Digital Design Best Practices | Cypress Semiconductor
Digital Design Best Practices
For me, one of the most fascinating aspects of PSoC 3 and PSoC 5 is the Universal Digital Blocks (UDBs). They greatly enhance the computational capabilites of PSoC 3/5, to the point where in many cases you can offload most if not all of the CPU's functionality, sometimes leaving the CPU with literally nothing to do after initialization. They contain as many as 24 8-bit datapaths for simple computations - add, subtract, increment, decrement, bitwise AND, OR, XOR, and shift.They also contain as many as 48 small PLDs which can be used to implement combinatorial logic and state machines. The UDBs add a whole dimension to MCU programming that may be new to many designers.

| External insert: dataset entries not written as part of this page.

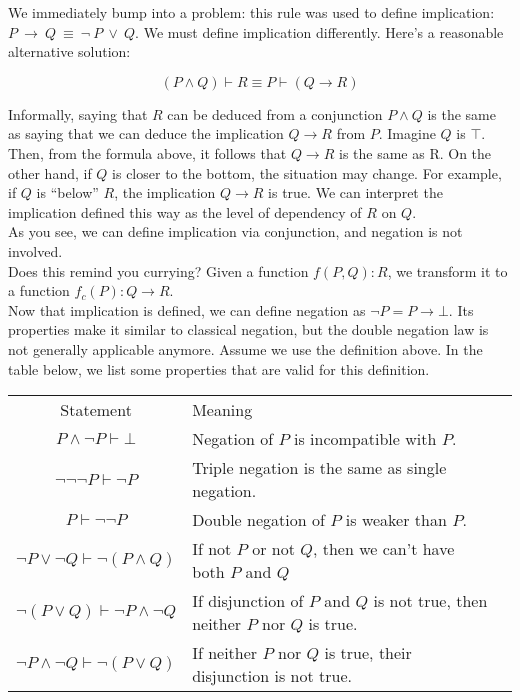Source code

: \documentclass[10pt]{asme2ej}
\begin{document}
We immediately bump into a problem: this rule was used to define
implication: $P\ \rightarrow\ Q\ \equiv\ \neg\ P\ \lor\ Q$. 
We must define implication differently. Here's a reasonable alternative solution:

$$(P \land Q)\vdash R \equiv P \vdash ( Q \rightarrow R)$$

Informally, saying that $R$ can be deduced from a conjunction $P\land Q$
is the same as saying that we can deduce the implication $Q\rightarrow R$ from $P$. 
Imagine $Q$ is $\top$. Then, from the formula
above, it follows that $Q\rightarrow R$ is the same as R. On the other hand,
if $Q$ is closer to the bottom, the situation may change. 
For example, if $Q$ is “below” $R$, the implication $Q\rightarrow R$ is true.
We can interpret the implication defined this way as the level of dependency of $R$ on $Q$.\\

As you see, we can define implication via conjunction, and negation is not involved.\\

Does this remind you currying? Given a function $f(P,Q):R$, we
transform it to a function $f_c(P): Q \rightarrow R$.\\

Now that implication is defined, we can define negation as
$\neg P = P\rightarrow \bot$. Its properties make it
similar to classical negation, but the double negation law is not generally applicable anymore. Assume we use the definition above. 
In the table below, we list some properties that are valid for this definition.
\FloatBarrier
\begin{table}[!htbp]
\begin{center}
\label{table_Sample_Statements}
\begin{tabular}{c l l}
& & \\ 
\hline
Statement & Meaning \\
\hline
$P \land \neg P \vdash \bot$ & Negation of $P$ is incompatible with $P$.\\
  $\neg \neg \neg P \vdash \neg P$ & Triple negation is the same as single negation.\\
  $P \vdash \neg \neg P$ & Double negation of $P$ is weaker than $P$.\\
  $\neg P \lor \neg Q \vdash \neg (P \land Q)$ &  If not $P$ or not $Q$, then we can’t have both $P$ and $Q$\\
  $\neg (P \lor Q) \vdash \neg P \land \neg Q$ &  If disjunction of $P$ and $Q$ is not true, then neither $P$ nor $Q$ is true.\\
  $\neg P \land \neg Q \vdash \neg (P \lor Q)$ & If neither $P$ nor $Q$ is true, their disjunction is not true.\\
\hline
\end{tabular}
\end{center}
\end{table}
\end{document}
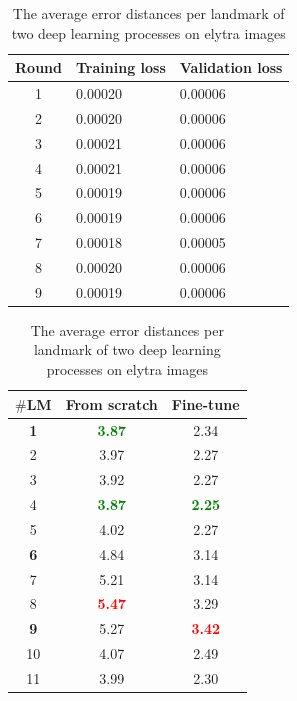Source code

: \documentclass[review]{elsarticle}
\begin{document}
\begin{table}[htbp]
	\begin{minipage}[t]{0.45\textwidth}
	\centering
	\begin{tabular}{c p{1.5cm} p{1.5cm}}
	Round & Training loss & Validation loss \\ \hline
	1 & 0.00020 & 0.00006  \\ \hline
	2 & 0.00020 & 0.00006 \\ \hline
	3 & 0.00021 & 0.00006 \\ \hline
	4 & 0.00021 & 0.00006 \\ \hline
	5 & 0.00019 & 0.00006 \\ \hline
	6 & 0.00019 & 0.00006 \\ \hline
	7 & 0.00018 & 0.00005 \\ \hline
	8 & 0.00020 & 0.00006 \\ \hline
	9 & 0.00019 & 0.00006 \\ \hline
	\end{tabular}
	\caption{The losses during fine-tuning model on elytra dataset}
	\label{tblftbody}
\end{minipage}
\hfill
\begin{minipage}[t]{0.45\textwidth}
\centering
\begin{tabular}{|c|c|c|}
\hline
\textbf{$\#$LM} & \textbf{From scratch} & \textbf{Fine-tune} \\ \hline
\textbf{1} & \textcolor{green}{\textbf{3.87}} & 2.34  \\ \hline
2 & 3.97 & 2.27  \\ \hline
3 & 3.92  & 2.27 \\ \hline
4 & \textcolor{green}{\textbf{3.87}}  & \textcolor{green}{\textbf{2.25}} \\ \hline
5 & 4.02  & 2.27 \\ \hline
\textbf{6} & 4.84  & 3.14 \\ \hline
7 & 5.21  & 3.14 \\ \hline
8 & \textcolor{red}{\textbf{5.47}}  & 3.29 \\ \hline
\textbf{9} & 5.27  & \textcolor{red}{\textbf{3.42}} \\ \hline
10 & 4.07  & 2.49 \\ \hline
11 & 3.99  & 2.30 \\ \hline
\end{tabular}
\caption{The average error distances per landmark of two deep learning processes on elytra images}
\label{tblcmpbody}
\end{minipage}
\end{table}
\end{document}
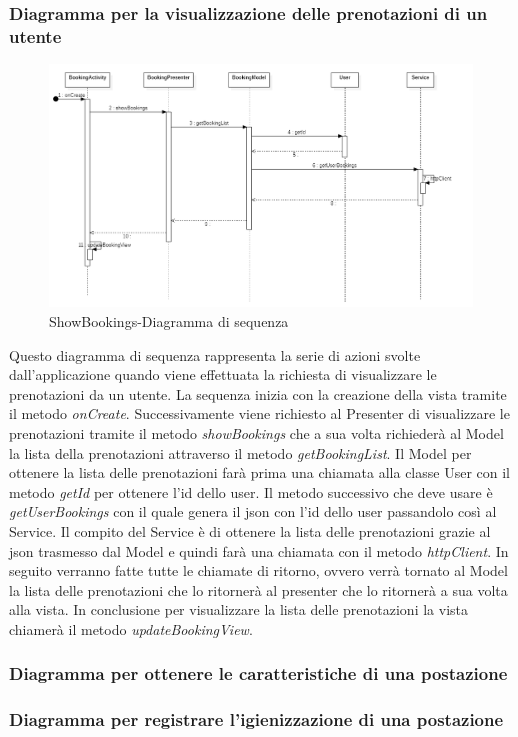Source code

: \subsubsection{Diagramma per la visualizzazione delle prenotazioni di un utente}
\begin{figure}[H]
	\centering
	\includegraphics[width=16cm]{res/images/apputenti-showBookingsSeq.png}
	\caption{ShowBookings-Diagramma di sequenza}
	\label{fig:ShowBookings-Diagramma di sequenza}
\end{figure}
Questo diagramma di sequenza rappresenta la serie di azioni svolte dall'applicazione quando viene effettuata la richiesta di visualizzare le prenotazioni da un utente.
La sequenza inizia con la creazione della vista tramite il metodo \textit{onCreate}. Successivamente viene richiesto al Presenter di visualizzare le prenotazioni tramite il metodo \textit{showBookings} che a sua volta richiederà al Model la lista della prenotazioni attraverso il metodo \textit{getBookingList}.
Il Model per ottenere la lista delle prenotazioni farà prima una chiamata alla classe User con il metodo \textit{getId} per ottenere l'id dello user.
Il metodo successivo che deve usare è \textit{getUserBookings} con il quale genera il json con l'id dello user passandolo così al Service.
Il compito del Service è di ottenere la lista delle prenotazioni grazie al json trasmesso dal Model e quindi farà una chiamata con il metodo \textit{httpClient}.
In seguito verranno fatte tutte le chiamate di ritorno, ovvero verrà tornato al Model la lista delle prenotazioni che lo ritornerà al presenter che lo ritornerà a sua volta alla vista.
In conclusione per visualizzare la lista delle prenotazioni la vista chiamerà il metodo \textit{updateBookingView}. 

\subsubsection{Diagramma per ottenere le caratteristiche di una postazione}

\subsubsection{Diagramma per registrare l'igienizzazione di una postazione} 

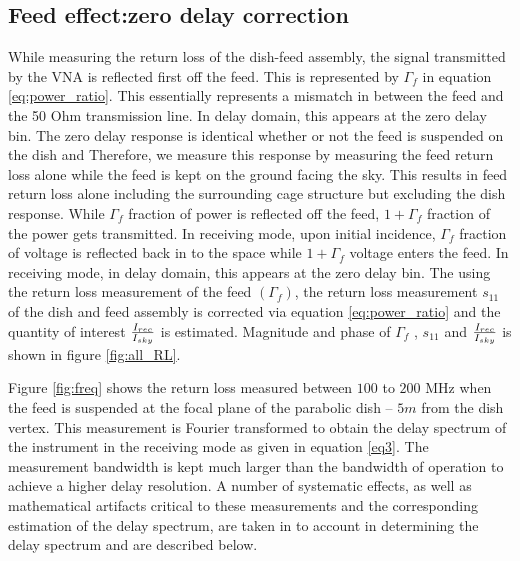 \documentclass[twocolumn]{emulateapj}
\begin{document}
\subsection{\textbf{Feed effect:zero delay correction}}

While measuring the return loss of the dish-feed assembly, the signal transmitted by the VNA is reflected first off the feed. This is represented by $\Gamma_{f}$ in equation \ref{eq:power_ratio}. This essentially represents a mismatch in between the feed and the 50 Ohm transmission line. In delay domain, this appears at the zero delay bin. The zero delay response is identical whether or not the feed is suspended on the dish and  Therefore, we measure this response by measuring the feed return loss alone while the feed is kept on the ground facing the sky. This results in feed return loss alone including the surrounding cage structure but excluding the dish response. While $\Gamma_{f}$ fraction of power is reflected off the feed, $1+\Gamma_{f}$ fraction of the power gets transmitted. In receiving mode, upon initial incidence, $\Gamma_{f}$ fraction of voltage is reflected back in to the space while $1+\Gamma_{f}$ voltage enters the feed. In receiving mode, in delay domain, this appears at the zero delay bin.
The using the return loss measurement of the feed $(\Gamma_{f})$, the return loss measurement $s_{11}$ of the dish and feed assembly is corrected via equation \ref{eq:power_ratio} and the quantity of interest ${I_{rec}\over I_{sky}}$ is estimated. Magnitude and phase of $\Gamma_{f}$ , $s_{11}$ and ${I_{rec}\over I_{sky}}$ is shown in figure \ref{fig:all_RL}.



Figure \ref{fig:freq} shows the return loss measured between $100$ to
$200$ MHz when the feed is suspended at the focal plane of the parabolic dish -- $5m$ from the dish vertex. This measurement is Fourier transformed to obtain the delay spectrum of the instrument in the receiving mode as given in equation \ref{eq3}. The measurement bandwidth is kept much larger than the bandwidth of operation to achieve a higher delay resolution. A number of systematic effects, as well as mathematical artifacts critical to these measurements and the corresponding estimation of the delay spectrum, are taken in to account in determining the delay spectrum and are described below. 
\end{document}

To help you learn about and effectively use the UDBs, we're launching a series of new application notes that cover the topic in great detail. The first one, AN81623, PSoC 3/5 Digital Design Best Practices, is intended to introduce designers, especially firmware engineers, to the field of digital design and how it is done with PSoC 3/5. Forthcoming application notes will give detailed instruction on the use of PLDs, datapaths and other UDB features.
AN81623 gives a brief introduction to digital hardware design theory and then describes the digital subsystem in PSoC 3 and PSoC 5. It also describes best practices for digital design using PSoC Creator, and shows how to use static timing analysis (STA) report files.
So this application note should help you more effectively use the digital components available to you right now - Counter, Timer, PWM, Shift Register, Quadrature Decoder, and more. And with the Lookup Table (LUT) component you should easily be able to build simple state machines. Then watch for more advanced application notes, coming soon, that will show how to implement your own complex digital designs in the PSoC 3/5 UDBs.